[Opening Data for this task section]

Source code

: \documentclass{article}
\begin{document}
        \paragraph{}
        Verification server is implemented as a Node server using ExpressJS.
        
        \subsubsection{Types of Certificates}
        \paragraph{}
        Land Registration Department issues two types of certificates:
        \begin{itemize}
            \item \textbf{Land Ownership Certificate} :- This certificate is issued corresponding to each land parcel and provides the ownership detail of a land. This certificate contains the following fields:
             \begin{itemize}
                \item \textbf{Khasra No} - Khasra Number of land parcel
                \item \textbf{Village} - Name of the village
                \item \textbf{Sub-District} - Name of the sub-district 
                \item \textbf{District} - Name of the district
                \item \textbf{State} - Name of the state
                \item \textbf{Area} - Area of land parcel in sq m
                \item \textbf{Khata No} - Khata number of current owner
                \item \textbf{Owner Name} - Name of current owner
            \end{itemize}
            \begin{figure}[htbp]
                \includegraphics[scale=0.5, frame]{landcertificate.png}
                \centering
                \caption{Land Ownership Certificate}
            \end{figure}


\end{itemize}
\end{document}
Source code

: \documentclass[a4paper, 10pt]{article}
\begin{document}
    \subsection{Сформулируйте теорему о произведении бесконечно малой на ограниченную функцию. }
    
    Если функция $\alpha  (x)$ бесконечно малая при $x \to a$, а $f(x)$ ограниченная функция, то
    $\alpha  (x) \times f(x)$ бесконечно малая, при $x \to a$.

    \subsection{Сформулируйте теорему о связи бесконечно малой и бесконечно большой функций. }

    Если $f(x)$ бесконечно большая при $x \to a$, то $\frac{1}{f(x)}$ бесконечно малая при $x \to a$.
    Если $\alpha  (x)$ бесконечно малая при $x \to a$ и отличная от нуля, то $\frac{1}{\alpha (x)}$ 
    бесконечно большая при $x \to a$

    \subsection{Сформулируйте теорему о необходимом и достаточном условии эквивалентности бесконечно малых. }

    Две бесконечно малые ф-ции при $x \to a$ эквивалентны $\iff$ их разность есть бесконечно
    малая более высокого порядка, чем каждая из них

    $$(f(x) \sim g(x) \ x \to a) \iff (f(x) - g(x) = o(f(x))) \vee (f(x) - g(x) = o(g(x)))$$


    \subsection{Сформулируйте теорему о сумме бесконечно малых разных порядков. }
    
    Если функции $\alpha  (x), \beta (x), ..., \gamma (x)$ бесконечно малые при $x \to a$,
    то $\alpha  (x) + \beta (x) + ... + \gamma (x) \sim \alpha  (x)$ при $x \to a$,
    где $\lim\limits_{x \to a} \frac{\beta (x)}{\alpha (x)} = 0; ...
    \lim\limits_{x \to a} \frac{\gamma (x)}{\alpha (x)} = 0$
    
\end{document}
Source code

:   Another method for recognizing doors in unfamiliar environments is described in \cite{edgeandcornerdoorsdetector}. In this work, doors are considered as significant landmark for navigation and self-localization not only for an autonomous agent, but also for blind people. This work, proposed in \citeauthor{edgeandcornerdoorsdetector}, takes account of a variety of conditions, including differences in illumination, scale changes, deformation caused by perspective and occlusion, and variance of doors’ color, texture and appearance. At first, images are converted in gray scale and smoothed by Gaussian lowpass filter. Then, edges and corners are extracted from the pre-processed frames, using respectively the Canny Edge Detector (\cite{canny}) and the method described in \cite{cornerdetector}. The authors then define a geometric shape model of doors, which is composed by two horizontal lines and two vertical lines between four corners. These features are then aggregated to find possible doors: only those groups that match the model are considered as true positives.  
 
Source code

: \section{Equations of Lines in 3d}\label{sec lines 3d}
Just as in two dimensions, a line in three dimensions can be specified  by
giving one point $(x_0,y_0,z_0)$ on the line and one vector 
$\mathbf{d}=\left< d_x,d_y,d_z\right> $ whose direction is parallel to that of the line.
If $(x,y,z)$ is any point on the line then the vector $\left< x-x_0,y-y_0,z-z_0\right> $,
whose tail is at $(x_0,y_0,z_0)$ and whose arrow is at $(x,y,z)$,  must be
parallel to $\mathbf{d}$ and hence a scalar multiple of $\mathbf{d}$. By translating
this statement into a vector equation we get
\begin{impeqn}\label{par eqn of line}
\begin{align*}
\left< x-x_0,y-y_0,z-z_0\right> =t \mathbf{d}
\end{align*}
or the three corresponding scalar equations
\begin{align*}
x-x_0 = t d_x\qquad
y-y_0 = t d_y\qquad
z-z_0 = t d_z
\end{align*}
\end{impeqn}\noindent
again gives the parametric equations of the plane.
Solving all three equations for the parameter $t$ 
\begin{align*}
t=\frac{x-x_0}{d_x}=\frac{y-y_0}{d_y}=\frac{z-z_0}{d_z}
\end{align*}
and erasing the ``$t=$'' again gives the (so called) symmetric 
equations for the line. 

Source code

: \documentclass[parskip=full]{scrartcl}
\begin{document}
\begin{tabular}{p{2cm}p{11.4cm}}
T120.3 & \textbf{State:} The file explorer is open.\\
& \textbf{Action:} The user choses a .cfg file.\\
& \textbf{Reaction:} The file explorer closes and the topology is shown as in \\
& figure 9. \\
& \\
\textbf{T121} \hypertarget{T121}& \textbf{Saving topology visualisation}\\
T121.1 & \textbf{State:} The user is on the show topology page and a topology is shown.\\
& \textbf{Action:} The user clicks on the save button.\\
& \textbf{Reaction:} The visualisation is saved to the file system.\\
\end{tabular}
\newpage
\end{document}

[Closing Data for this task section]

Task = Go through the entries above and report every line in which the word "again" appears.

Completed task =
again gives the parametric equations of the plane.
and erasing the ``$t=$'' again gives the (so called) symmetric 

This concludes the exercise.